**Task prompt**:
Please show every line from the entries that carries the word "quantities".

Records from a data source
- - -
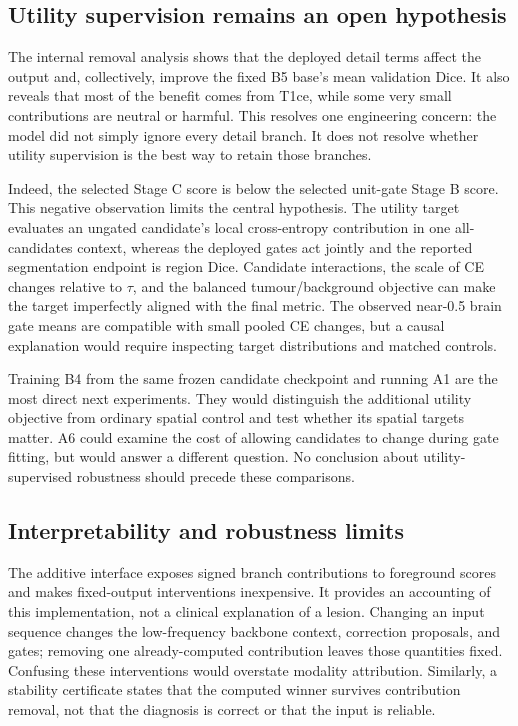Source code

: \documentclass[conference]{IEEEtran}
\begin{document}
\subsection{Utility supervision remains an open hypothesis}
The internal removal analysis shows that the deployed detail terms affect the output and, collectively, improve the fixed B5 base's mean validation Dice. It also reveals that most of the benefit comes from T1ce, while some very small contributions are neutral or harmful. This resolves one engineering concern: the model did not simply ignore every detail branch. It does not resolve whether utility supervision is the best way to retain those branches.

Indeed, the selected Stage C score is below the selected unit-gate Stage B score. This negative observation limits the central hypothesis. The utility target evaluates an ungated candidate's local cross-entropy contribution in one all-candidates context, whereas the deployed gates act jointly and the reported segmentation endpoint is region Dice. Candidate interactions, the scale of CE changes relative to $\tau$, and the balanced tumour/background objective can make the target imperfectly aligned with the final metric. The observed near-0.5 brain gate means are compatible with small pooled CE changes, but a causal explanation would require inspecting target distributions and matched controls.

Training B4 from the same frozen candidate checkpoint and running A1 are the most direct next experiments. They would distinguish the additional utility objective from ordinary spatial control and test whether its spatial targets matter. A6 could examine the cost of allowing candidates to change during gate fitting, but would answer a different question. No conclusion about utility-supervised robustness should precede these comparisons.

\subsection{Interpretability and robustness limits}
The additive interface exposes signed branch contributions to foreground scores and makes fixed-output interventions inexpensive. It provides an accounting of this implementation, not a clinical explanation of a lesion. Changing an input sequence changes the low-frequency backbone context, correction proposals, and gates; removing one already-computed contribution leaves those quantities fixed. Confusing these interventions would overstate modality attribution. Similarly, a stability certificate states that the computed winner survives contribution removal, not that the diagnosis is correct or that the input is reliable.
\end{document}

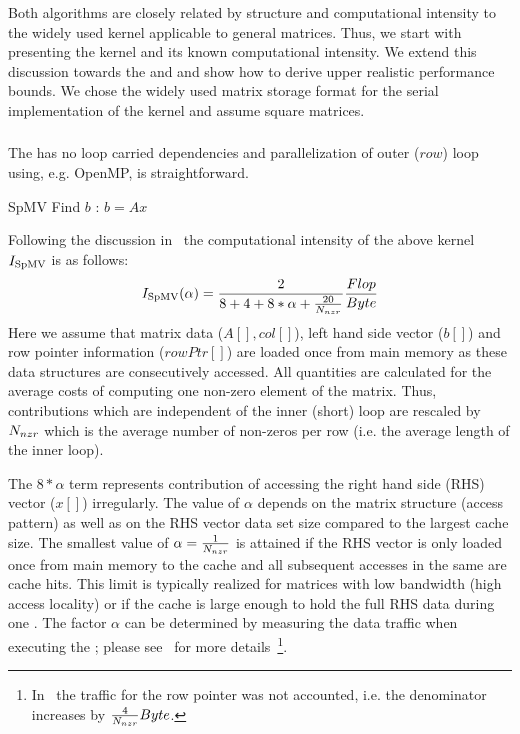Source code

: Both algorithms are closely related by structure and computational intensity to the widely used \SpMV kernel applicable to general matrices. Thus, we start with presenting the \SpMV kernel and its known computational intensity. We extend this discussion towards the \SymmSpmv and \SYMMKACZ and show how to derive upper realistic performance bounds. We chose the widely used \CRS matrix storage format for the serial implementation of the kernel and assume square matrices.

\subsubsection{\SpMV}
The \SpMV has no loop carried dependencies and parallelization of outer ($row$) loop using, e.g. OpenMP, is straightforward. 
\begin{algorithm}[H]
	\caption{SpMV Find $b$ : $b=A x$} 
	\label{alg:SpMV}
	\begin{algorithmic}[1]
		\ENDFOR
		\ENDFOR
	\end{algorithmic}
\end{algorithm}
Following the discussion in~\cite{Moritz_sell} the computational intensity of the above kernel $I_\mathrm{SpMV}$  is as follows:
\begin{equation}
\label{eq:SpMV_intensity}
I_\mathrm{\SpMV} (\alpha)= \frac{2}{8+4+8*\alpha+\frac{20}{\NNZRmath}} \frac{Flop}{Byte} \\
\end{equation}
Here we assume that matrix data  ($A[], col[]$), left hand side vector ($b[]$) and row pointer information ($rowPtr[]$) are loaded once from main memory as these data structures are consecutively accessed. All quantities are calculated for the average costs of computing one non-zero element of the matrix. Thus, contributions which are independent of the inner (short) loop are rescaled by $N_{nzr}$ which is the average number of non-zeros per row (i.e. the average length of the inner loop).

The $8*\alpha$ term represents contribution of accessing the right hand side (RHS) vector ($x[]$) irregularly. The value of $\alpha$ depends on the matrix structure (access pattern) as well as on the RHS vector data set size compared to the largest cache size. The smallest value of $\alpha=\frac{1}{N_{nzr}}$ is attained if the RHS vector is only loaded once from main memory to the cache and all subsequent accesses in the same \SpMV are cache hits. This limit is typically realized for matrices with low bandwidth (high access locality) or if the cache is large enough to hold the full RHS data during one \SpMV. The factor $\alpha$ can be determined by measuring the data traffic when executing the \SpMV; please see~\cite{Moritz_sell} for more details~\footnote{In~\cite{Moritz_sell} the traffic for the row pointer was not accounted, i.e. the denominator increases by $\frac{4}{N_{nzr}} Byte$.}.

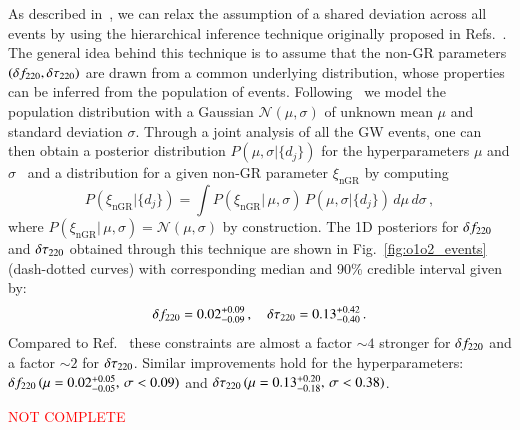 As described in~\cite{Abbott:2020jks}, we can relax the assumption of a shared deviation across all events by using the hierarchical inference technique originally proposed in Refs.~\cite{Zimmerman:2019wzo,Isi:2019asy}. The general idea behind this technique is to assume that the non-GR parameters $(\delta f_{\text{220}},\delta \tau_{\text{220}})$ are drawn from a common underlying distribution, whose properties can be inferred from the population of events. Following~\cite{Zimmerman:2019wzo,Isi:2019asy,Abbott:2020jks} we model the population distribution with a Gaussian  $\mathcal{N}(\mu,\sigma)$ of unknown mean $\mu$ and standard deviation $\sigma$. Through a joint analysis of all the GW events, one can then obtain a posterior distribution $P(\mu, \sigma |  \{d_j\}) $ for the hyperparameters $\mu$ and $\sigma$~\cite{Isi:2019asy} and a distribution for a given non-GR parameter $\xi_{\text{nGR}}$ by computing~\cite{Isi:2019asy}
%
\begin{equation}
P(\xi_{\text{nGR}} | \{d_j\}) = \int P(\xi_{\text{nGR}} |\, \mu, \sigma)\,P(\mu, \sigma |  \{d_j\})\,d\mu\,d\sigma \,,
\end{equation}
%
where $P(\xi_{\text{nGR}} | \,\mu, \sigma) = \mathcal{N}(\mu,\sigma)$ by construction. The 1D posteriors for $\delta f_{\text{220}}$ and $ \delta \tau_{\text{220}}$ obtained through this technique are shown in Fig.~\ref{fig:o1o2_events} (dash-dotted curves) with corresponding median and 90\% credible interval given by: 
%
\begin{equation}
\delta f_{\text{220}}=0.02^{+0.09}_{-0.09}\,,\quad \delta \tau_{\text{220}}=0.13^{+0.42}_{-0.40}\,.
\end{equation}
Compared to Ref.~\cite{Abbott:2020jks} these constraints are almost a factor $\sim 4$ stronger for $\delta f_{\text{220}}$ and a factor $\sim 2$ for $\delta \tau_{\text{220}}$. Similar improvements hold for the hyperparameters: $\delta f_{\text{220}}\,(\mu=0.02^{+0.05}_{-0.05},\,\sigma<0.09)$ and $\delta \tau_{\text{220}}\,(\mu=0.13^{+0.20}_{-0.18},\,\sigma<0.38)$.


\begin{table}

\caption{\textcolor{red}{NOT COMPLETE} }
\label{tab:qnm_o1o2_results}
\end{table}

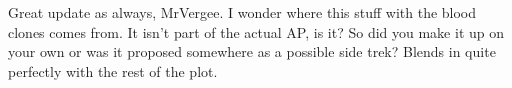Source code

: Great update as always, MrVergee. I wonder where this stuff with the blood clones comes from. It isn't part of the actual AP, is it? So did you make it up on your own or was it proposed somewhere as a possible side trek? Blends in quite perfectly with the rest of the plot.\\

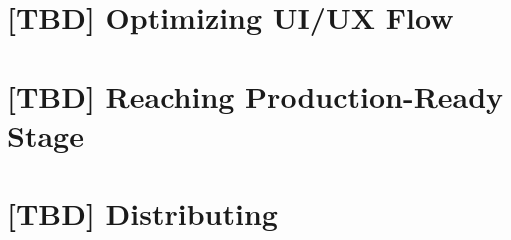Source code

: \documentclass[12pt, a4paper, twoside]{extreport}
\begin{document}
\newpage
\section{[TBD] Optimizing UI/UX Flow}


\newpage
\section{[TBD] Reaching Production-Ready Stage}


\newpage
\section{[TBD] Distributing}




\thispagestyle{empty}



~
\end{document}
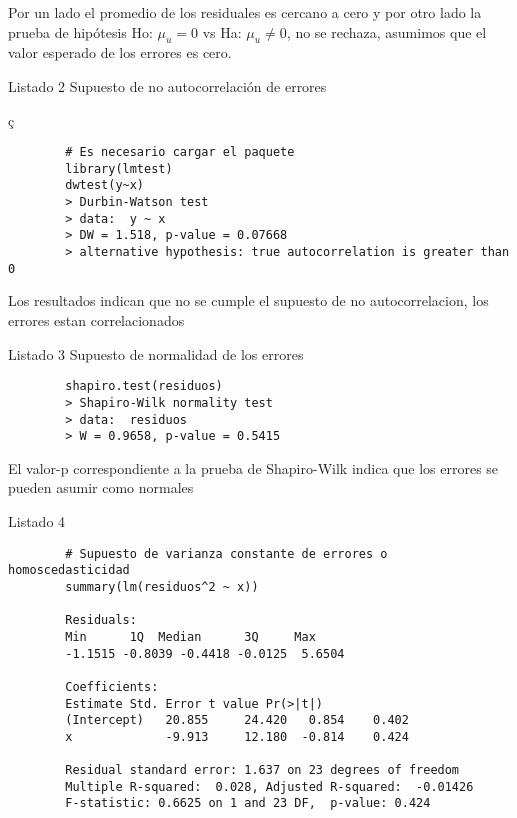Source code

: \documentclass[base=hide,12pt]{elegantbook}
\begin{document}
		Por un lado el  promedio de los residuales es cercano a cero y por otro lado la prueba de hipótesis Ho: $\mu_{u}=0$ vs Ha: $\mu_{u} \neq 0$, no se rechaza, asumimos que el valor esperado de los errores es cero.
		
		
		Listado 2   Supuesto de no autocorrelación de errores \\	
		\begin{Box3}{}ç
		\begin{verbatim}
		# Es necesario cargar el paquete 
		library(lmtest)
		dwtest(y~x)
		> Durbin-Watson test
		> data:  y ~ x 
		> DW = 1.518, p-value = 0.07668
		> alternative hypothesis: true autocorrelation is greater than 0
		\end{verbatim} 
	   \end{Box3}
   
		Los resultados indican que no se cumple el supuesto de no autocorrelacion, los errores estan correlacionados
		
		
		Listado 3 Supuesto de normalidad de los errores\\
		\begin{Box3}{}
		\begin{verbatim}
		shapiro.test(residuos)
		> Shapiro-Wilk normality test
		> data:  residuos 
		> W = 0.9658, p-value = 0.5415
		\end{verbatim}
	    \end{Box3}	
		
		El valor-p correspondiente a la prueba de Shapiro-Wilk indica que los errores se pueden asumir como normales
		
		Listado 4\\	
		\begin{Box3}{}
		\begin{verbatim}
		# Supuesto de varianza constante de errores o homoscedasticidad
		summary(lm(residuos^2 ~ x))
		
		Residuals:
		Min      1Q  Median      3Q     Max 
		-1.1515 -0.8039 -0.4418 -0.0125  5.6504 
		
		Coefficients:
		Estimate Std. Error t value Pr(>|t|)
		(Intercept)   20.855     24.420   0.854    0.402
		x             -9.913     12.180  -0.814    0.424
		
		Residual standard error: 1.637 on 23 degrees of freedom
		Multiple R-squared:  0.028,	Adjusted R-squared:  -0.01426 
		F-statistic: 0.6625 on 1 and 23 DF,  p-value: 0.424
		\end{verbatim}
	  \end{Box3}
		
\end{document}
- - -
**Written solution**:
The additive interface exposes signed branch contributions to foreground scores and makes fixed-output interventions inexpensive. It provides an accounting of this implementation, not a clinical explanation of a lesion. Changing an input sequence changes the low-frequency backbone context, correction proposals, and gates; removing one already-computed contribution leaves those quantities fixed. Confusing these interventions would overstate modality attribution. Similarly, a stability certificate states that the computed winner survives contribution removal, not that the diagnosis is correct or that the input is reliable.
Here we assume that matrix data  ($A[], col[]$), left hand side vector ($b[]$) and row pointer information ($rowPtr[]$) are loaded once from main memory as these data structures are consecutively accessed. All quantities are calculated for the average costs of computing one non-zero element of the matrix. Thus, contributions which are independent of the inner (short) loop are rescaled by $N_{nzr}$ which is the average number of non-zeros per row (i.e. the average length of the inner loop).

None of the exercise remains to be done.